A game changer in my view. Wow. Noticeable effect immediately from my bortle 5 back garden. I won't bother doing a review of the filter as there are many already on the net - try these if you are interested:
It is easy to insert. The springy arms on the clip can be adjusted, and unlike my optolong L-pro, this filter doesn't fall out as soon as you move the camera! It seems to work well with an astro-modded DSLR. I used auto white balance for a change and got no odd colour casts. However, I need to play about with colour balance in the DSLR and see what happens on future imaging sessions. I think for the first time, I have gained some good contrast and colour saturation in one of my images. It certainly reduced the normal light pollution colour casts that I normally get. I read on many forums that if I was going to use it, longer exposures was the way to go with some people recommending between 5 - 8 minutes each. Given the longest I have ever imaged before now is three minutes - this is a game changer for me! A Bahtinov mask helps you get really sharp pinpoint stars and focus and of all the calibrations frames, the flats are the most important I suspect as they will correct any vignetting caused by the filter (although I couldn't see any on the finished Siril results image.)
And finally, what do we need to know about the two images above?
NGC 7000 The North American Nebula is magnitude +4.00, an emission nebula in the constellation Cygnus and close to the bright star Deneb. The nebula covers an area x10 the size of the full moon and was first discovered by William Herschel in October 1786, from Slough! When light pollution was obviously not an issue!
It is a huge interstellar cloud of ionised hydrogen and the shape we see from earth is caused by a band of interstellar dust that lies between it and our planet - this dust absorbs the light of stars and the nebula itself and somehow causes this shape to materialise to our vision. Can tell I'm no astrophysicist can't you! 😁
The portion of the nebula that represents Mexico and central America is known as the Cygnus Wall and is an area of concentrated star formation.

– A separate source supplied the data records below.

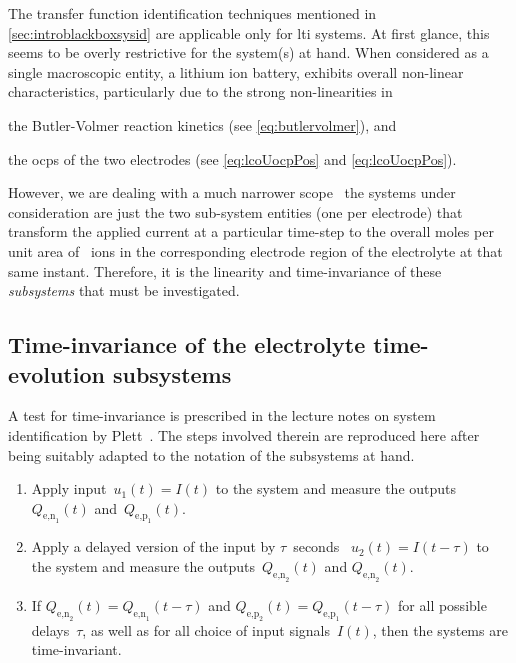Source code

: The      transfer     function      identification     techniques      mentioned
in \cref{sec:introblackboxsysid} are  applicable only for \gls{lti}  systems. At
first glance,  this seems to  be overly restrictive  for the system(s)  at hand.
When  considered  as  a  single  macroscopic  entity,  a  lithium  ion  battery,
exhibits  overall non-linear  characteristics,  particularly due  to the  strong
non-linearities in
\begin{enumerate*}[label=\emph{\alph*})]
    \item the Butler-Volmer reaction kinetics (see \cref{eq:butlervolmer}), and
    \item the \glspl{ocp} of the two electrodes (see \cref{eq:lcoUocpPos} and \cref{eq:lcoUocpPos}).
\end{enumerate*}
However,  we are  dealing with  a much  narrower scope  \ie~the  systems under
consideration  are just  the two  sub-system entities  (one per  electrode) that
transform the  applied current at  a particular  time-step to the  overall moles
per  unit area  of  ~ions in  the  corresponding  electrode region  of
the  electrolyte at  that  same  instant. Therefore,  it  is  the linearity  and
time-invariance of these \emph{subsystems} that must be investigated.

\subsection{Time-invariance of the electrolyte time-evolution subsystems}\label{subsec:timeinvariance}
A  test  for time-invariance  is  prescribed  in  the  lecture notes  on  system
identification by  Plett~\cite{PlettECE5560_02}. The steps involved  therein are
reproduced here after  being suitably adapted to the notation  of the subsystems
at hand.
\begin{enumerate}
    \item Apply input~${u_1(t) = I(t)}$ to the system and measure the outputs~$Q_{\text{e,n}_1}\!(t)$ and~$Q_{\text{e,p}_1}\!(t)$.
    \item Apply a delayed version of the input by $\tau$~seconds \ie~${u_2(t) = I(t-\tau)}$ to the system and measure the outputs~$Q_{\text{e,n}_2}\!(t)$ and $Q_{\text{e,n}_2}\!(t)$.
    \item If ${Q_{\text{e,n}_2}\!(t) = Q_{\text{e,n}_1}\!(t-\tau)}$ and
        ${Q_{\text{e,p}_2}\!(t) = Q_{\text{e,p}_1}\!(t-\tau)}$ for all possible
        delays~$\tau$, as well as for all choice of input signals~$I(t)$, then the systems are time-invariant.
\end{enumerate}

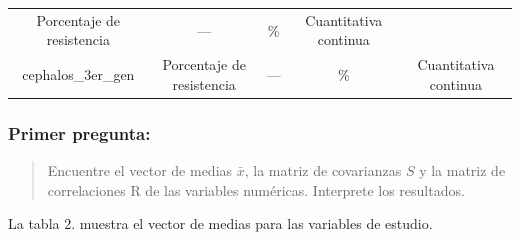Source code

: \documentclass[
]{article}
\begin{document}
\begin{longtable}[]{@{}ccccc@{}}
\begin{minipage}[t]{0.21\columnwidth}
Porcentaje de resistencia\strut
\end{minipage} & \begin{minipage}[t]{0.24\columnwidth}\centering
---\strut
\end{minipage} & \begin{minipage}[t]{0.07\columnwidth}\centering
\%\strut
\end{minipage} & \begin{minipage}[t]{0.18\columnwidth}\centering
Cuantitativa continua\strut
\end{minipage}\tabularnewline
\begin{minipage}[t]{0.16\columnwidth}\centering
cephalos\_3er\_gen\strut
\end{minipage} & \begin{minipage}[t]{0.21\columnwidth}\centering
Porcentaje de resistencia\strut
\end{minipage} & \begin{minipage}[t]{0.24\columnwidth}\centering
---\strut
\end{minipage} & \begin{minipage}[t]{0.07\columnwidth}\centering
\%\strut
\end{minipage} & \begin{minipage}[t]{0.18\columnwidth}\centering
Cuantitativa continua\strut
\end{minipage}\tabularnewline
\bottomrule
\end{longtable}

\hypertarget{primer-pregunta}{%
\subsubsection{Primer pregunta:}\label{primer-pregunta}}

\begin{quote}
Encuentre el vector de medias \(\bar{x}\), la matriz de covarianzas
\(S\) y la matriz de correlaciones R de las variables numéricas.
Interprete los resultados.
\end{quote}

La tabla 2. muestra el vector de medias para las variables de estudio.
\end{document}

From us to the nebula is around 2,500 light years.
So why do we see red? The hydrogen alpha area shine because their hydrogen gas has been ionised by UV radiation from a nearby hot star. For a long time it was thought that this was due to the proximity of Deneb, but not so! Its surface temperature is only 8500K. A star with at least a surface temperature of 35,000K is required. Deneb is not hot enough and too far away from the middle of the nebula complex.
So, where is the UV coming from? There is a star off the 'Florida' coast area of the nebula which may be a contender. It appears small and dim from Earth because it is behind the nebula but it is closer than Deneb and its surface temperature is 40,000K. Ideal!
And IC 5070 The Pelican Nebula?
Tricky to discern but I have circled it above. You will need a little imagination here! Early astronomers thought the nebulous gas emissions resembled a pelican! Nope! Me neither but hey there we go!
Anyway, it is an area of very intense mixed star formation and gas cloud formation and is highly studied by modern astronomers today. Light from energetic young stars are slowly transforming cold gases to hot ones, so causing an ionised front to slowly advance outwards.
IC 5070 is divided from NGC 7000 by a dark dust molecular cloud area.
Still can't see the Pelican? Look for a dark dust cloud eye and then a long bill. The bright front of ionised gas curves away forming the head and the neck.
Nope, me neither! And normally, as a geographer, I am really good at this 'spatial awareness' malarkey!